> _Work instruction_: Tally the lines in the entries below where the string "cost" occurs. Reply with the total alone.

(Records from a dataset)
########
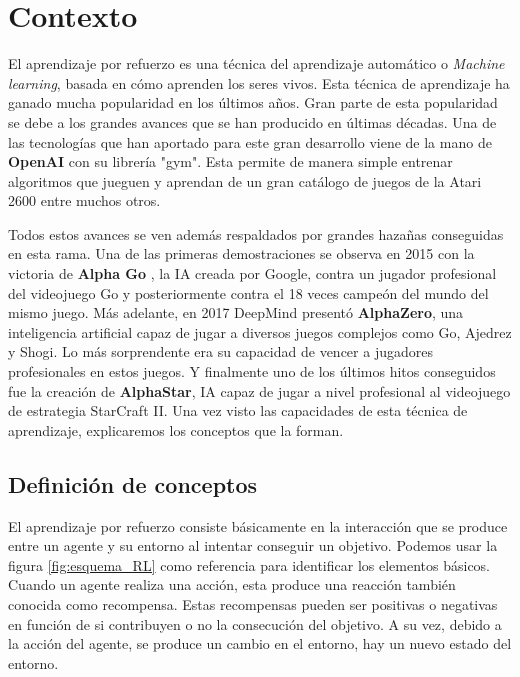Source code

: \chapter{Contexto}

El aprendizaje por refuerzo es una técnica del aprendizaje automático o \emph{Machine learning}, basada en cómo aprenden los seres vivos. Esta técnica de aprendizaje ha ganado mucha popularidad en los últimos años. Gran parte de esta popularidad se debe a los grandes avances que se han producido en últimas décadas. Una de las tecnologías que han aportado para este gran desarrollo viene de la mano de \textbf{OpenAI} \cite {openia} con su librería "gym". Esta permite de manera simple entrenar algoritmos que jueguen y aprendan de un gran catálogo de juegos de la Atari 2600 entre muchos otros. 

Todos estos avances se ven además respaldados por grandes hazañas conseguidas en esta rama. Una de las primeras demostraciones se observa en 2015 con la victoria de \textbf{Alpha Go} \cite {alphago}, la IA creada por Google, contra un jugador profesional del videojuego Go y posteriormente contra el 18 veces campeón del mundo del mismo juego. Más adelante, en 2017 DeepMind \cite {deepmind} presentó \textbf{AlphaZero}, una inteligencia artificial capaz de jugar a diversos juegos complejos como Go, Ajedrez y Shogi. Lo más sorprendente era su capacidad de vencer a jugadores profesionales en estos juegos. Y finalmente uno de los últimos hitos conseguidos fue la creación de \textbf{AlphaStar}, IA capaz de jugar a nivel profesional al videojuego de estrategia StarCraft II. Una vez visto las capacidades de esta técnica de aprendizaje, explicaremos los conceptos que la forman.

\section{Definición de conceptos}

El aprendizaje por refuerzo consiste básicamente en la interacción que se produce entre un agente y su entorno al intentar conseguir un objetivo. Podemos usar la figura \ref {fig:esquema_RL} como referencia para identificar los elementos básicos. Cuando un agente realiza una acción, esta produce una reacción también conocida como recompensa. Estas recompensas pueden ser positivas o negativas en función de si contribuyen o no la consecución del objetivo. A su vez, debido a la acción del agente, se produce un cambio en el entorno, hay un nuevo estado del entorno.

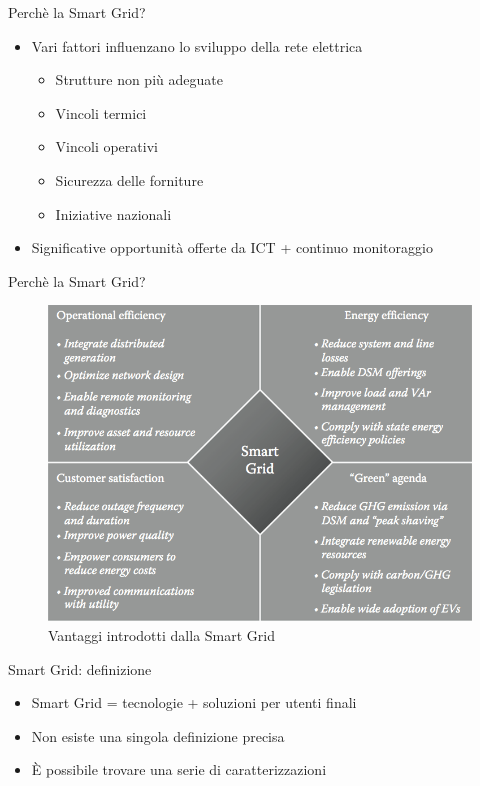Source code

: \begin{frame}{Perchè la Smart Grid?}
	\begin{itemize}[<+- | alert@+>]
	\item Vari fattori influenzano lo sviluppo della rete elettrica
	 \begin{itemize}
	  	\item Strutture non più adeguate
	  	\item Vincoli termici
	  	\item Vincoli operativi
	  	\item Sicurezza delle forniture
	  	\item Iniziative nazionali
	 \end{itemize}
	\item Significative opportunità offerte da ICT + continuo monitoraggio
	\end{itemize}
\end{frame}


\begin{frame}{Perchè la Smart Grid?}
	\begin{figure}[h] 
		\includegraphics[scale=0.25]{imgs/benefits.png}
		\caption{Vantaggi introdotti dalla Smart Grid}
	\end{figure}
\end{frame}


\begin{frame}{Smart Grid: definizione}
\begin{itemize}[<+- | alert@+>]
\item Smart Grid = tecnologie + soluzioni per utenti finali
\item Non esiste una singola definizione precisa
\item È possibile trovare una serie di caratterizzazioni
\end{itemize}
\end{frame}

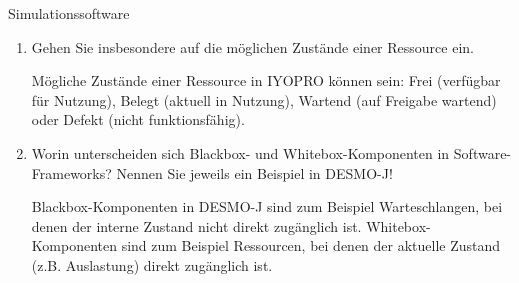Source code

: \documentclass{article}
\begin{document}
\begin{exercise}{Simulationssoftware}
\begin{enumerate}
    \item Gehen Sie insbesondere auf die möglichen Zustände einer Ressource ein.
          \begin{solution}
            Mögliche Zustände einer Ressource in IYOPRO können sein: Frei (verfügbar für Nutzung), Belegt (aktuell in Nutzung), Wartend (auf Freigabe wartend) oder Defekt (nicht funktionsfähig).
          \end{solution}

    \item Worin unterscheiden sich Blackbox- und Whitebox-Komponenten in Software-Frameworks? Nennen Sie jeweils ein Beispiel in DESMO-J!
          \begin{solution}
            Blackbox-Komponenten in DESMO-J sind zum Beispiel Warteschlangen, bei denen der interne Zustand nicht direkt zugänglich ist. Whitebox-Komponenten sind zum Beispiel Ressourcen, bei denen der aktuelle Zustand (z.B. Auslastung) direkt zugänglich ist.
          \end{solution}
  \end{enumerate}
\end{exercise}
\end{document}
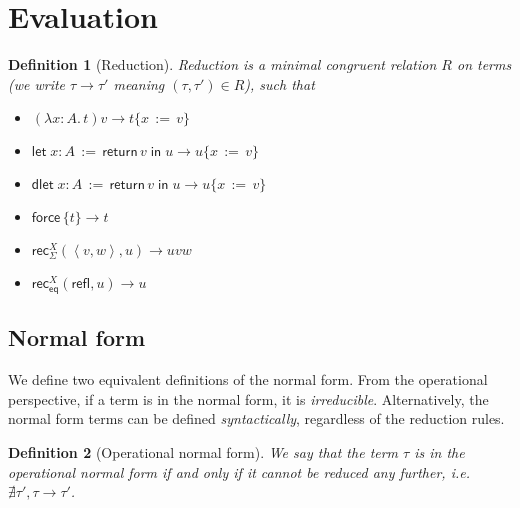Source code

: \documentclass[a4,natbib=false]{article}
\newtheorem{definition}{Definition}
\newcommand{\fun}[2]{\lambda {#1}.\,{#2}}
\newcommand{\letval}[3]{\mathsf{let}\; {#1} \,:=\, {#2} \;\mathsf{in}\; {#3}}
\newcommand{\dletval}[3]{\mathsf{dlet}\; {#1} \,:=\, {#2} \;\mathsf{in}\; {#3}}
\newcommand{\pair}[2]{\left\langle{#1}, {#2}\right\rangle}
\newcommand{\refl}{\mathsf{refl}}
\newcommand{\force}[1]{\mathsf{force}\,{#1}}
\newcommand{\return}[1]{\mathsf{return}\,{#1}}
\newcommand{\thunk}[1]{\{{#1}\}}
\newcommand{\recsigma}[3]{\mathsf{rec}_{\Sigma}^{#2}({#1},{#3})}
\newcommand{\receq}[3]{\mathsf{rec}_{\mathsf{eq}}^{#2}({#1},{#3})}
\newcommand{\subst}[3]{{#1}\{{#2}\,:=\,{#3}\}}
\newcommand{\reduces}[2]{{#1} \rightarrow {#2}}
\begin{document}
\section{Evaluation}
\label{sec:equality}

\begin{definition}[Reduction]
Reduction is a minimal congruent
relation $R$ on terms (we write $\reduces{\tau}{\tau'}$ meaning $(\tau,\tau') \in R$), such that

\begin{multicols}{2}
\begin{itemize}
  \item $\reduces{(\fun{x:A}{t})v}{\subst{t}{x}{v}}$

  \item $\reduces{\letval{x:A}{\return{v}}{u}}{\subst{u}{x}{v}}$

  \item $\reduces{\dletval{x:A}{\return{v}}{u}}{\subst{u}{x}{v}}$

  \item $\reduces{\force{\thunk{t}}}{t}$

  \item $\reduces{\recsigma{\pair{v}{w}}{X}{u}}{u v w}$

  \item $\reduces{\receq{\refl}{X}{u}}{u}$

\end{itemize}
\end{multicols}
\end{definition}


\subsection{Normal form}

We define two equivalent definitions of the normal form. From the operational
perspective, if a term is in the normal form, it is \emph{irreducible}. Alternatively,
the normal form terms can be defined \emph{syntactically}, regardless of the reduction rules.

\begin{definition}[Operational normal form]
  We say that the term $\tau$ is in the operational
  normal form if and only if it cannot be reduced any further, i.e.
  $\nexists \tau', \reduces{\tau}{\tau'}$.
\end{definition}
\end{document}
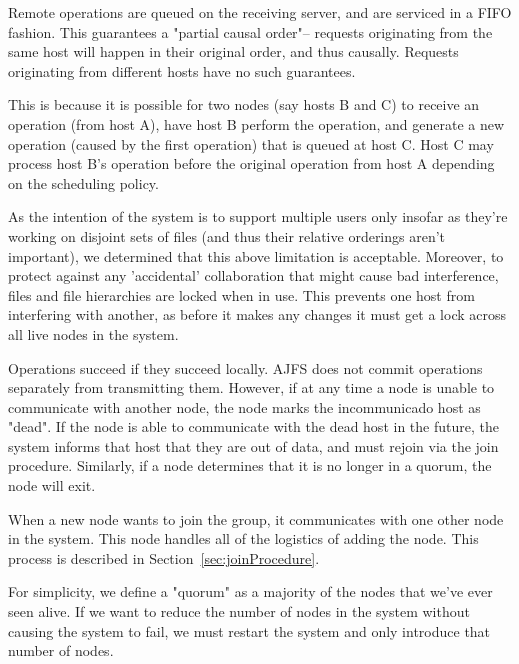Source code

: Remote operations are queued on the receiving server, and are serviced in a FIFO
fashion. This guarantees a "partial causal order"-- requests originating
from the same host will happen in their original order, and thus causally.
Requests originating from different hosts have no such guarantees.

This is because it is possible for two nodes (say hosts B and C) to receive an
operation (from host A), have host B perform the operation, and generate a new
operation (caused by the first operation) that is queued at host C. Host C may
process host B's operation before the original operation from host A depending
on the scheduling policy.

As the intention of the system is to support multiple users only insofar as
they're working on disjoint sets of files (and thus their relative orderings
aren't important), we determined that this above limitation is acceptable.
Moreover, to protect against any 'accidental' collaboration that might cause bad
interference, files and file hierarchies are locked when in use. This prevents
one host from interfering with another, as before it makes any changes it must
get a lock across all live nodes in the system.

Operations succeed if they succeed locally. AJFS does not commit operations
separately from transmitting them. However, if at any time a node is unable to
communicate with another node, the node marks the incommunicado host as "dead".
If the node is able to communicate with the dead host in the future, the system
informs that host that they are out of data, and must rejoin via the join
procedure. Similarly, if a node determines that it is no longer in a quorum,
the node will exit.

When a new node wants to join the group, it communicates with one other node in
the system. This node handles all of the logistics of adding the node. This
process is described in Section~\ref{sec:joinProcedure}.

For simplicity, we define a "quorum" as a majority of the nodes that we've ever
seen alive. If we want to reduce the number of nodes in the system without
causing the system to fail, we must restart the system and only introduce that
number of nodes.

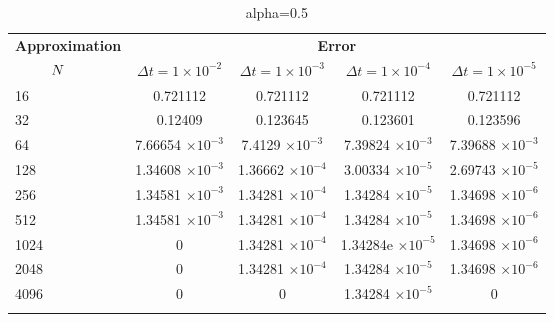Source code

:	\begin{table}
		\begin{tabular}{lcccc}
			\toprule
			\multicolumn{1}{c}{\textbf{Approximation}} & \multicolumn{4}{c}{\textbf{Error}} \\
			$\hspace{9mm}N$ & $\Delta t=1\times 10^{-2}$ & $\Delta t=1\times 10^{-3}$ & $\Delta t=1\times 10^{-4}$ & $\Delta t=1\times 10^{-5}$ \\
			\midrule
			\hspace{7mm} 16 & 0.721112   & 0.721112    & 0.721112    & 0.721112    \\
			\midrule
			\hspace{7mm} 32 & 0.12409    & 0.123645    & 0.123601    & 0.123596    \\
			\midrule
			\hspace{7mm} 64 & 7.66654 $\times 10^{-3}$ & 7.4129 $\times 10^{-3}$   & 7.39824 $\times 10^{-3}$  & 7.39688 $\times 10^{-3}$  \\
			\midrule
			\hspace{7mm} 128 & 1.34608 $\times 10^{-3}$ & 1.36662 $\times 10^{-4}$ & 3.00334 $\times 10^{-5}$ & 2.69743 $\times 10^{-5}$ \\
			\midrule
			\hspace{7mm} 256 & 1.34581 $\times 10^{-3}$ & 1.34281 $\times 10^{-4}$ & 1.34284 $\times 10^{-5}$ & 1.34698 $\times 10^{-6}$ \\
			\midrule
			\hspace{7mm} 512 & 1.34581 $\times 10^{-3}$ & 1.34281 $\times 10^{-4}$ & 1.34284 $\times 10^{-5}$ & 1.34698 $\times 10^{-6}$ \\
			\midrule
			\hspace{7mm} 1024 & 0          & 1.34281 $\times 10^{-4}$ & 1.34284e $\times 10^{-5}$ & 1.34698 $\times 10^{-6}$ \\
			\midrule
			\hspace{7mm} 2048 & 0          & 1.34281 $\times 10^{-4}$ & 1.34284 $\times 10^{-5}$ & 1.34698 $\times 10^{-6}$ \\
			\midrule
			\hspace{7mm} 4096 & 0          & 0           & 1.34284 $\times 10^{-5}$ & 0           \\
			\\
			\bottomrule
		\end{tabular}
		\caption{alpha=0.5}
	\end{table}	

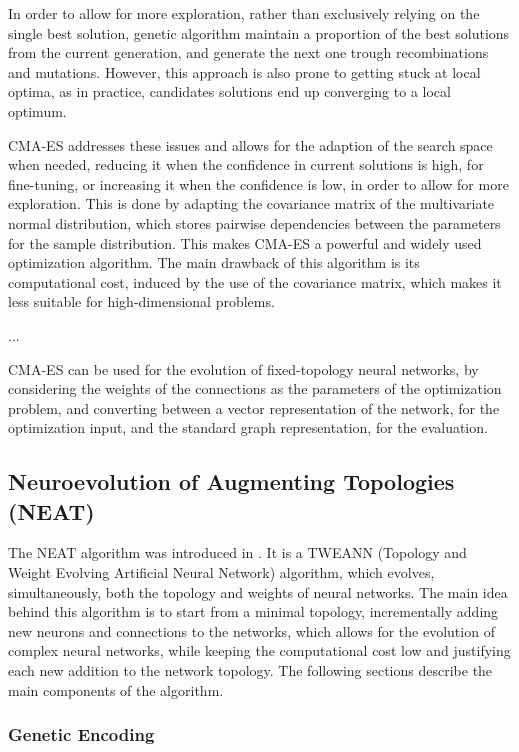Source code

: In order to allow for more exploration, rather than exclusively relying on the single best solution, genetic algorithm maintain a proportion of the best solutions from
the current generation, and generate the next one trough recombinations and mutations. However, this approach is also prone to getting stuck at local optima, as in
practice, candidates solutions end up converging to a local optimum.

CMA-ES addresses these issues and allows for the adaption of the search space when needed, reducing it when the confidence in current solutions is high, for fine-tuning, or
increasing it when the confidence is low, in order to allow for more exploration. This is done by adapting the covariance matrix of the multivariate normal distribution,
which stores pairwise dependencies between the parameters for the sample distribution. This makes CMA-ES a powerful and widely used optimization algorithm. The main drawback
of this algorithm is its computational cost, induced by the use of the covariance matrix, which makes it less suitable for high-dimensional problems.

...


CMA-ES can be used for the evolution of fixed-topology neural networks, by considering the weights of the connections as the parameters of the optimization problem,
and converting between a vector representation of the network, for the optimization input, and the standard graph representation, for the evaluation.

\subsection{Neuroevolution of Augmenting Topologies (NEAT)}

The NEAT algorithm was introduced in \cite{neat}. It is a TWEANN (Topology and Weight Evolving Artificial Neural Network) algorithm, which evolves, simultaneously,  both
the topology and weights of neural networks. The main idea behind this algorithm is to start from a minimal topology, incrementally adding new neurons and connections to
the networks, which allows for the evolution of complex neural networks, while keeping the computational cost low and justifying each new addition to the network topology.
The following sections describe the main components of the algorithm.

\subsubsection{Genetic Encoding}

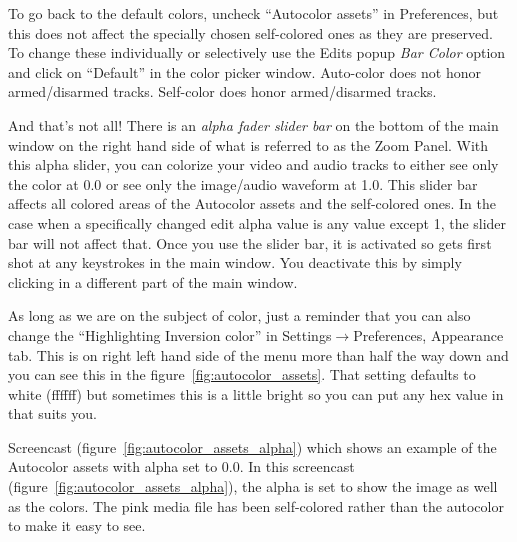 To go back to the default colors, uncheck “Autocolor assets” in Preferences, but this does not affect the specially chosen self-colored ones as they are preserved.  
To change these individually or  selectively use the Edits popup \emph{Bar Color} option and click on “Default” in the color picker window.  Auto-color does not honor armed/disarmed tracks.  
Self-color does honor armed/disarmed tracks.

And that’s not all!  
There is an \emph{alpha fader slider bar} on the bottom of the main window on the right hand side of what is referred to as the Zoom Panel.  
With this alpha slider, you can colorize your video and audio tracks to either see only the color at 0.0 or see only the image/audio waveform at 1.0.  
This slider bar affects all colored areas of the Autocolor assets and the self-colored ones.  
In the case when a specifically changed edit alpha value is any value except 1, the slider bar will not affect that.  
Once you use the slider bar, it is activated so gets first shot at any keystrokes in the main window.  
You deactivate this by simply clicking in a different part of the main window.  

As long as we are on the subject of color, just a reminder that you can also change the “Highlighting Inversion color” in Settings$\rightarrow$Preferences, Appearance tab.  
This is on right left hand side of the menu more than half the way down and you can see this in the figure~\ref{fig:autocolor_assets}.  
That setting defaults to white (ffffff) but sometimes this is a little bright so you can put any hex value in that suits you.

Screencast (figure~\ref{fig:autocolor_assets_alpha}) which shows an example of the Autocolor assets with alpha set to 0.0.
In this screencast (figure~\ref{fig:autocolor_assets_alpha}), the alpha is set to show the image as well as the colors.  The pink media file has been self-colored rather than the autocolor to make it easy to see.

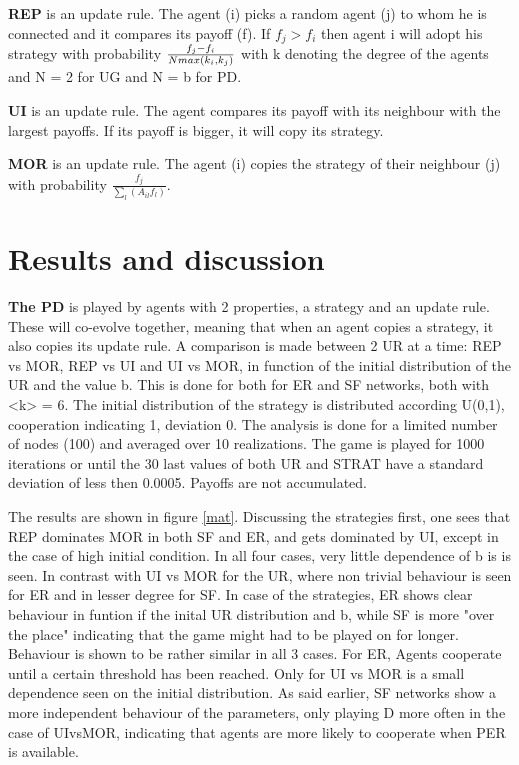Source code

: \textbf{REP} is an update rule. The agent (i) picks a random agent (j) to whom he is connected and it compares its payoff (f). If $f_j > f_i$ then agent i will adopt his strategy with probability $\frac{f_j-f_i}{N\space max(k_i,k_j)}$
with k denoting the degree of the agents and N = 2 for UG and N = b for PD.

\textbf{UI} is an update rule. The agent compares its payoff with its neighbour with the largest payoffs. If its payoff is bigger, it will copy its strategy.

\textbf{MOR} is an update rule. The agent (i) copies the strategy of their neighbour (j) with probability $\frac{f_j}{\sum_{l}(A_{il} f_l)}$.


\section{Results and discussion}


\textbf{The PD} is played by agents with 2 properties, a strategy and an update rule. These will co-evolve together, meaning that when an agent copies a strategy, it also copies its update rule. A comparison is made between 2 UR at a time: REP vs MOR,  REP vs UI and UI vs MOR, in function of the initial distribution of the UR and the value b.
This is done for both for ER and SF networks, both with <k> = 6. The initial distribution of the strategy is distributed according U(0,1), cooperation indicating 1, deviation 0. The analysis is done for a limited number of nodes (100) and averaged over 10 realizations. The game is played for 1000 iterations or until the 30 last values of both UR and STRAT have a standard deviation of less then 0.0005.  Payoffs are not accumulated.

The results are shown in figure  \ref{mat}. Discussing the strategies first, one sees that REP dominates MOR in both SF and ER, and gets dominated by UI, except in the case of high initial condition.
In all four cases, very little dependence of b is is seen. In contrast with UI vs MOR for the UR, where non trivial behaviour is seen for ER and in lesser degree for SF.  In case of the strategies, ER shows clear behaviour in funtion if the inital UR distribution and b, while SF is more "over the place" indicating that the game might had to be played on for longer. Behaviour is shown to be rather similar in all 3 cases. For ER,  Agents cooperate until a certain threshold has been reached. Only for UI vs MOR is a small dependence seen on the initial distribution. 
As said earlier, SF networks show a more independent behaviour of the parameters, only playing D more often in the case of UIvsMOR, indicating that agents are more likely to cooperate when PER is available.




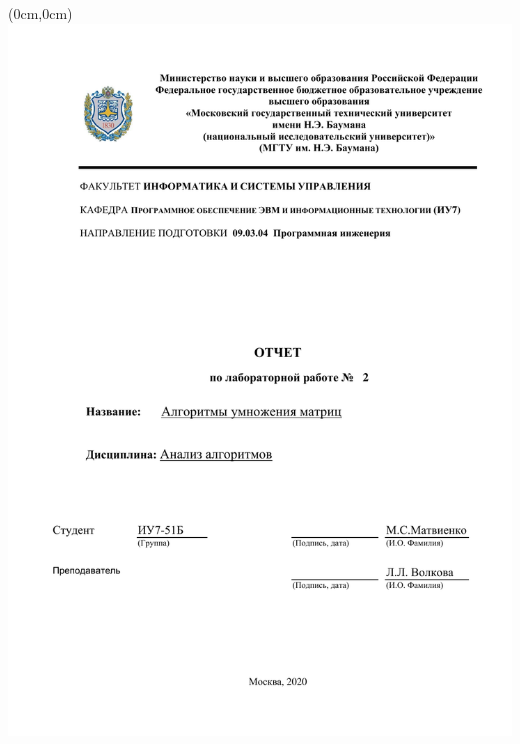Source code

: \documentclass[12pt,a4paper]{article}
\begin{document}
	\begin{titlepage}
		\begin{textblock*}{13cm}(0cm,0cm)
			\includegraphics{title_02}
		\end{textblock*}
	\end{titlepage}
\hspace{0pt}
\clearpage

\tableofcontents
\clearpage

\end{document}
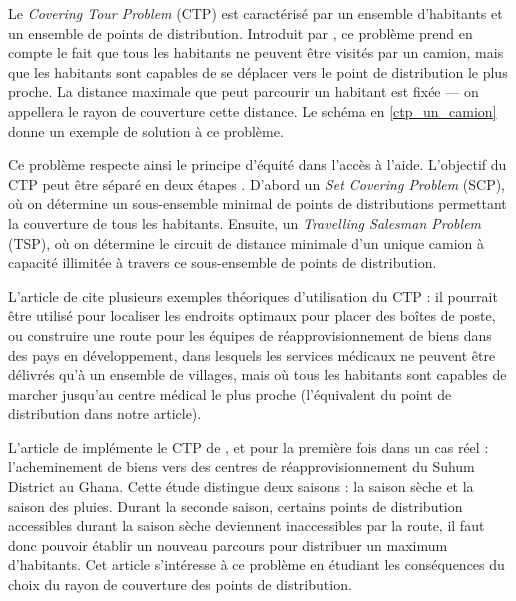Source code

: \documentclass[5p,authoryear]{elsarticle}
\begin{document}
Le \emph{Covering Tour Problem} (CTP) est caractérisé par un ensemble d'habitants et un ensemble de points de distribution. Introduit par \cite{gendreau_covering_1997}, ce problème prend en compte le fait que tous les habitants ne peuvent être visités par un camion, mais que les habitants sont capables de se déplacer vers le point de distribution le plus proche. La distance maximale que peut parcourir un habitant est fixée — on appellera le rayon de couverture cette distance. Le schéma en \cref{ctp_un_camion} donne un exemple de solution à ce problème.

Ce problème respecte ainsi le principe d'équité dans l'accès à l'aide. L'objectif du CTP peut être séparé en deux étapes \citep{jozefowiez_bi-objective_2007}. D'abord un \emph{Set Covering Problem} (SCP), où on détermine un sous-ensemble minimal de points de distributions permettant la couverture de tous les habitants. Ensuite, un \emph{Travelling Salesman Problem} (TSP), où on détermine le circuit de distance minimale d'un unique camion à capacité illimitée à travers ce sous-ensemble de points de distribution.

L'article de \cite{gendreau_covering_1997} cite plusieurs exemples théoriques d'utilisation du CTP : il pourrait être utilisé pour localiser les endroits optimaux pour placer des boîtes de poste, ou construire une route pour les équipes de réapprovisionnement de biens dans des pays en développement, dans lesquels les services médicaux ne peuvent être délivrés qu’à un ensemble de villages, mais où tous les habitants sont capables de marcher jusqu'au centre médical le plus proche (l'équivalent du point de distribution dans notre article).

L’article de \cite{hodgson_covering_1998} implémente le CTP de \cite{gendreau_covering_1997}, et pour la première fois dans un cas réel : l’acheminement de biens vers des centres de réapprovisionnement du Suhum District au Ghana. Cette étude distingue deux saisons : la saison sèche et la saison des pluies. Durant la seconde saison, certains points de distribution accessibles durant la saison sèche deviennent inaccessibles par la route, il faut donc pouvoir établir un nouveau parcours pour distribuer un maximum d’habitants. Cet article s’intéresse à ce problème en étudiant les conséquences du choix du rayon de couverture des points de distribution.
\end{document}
########
> _The answer_: 2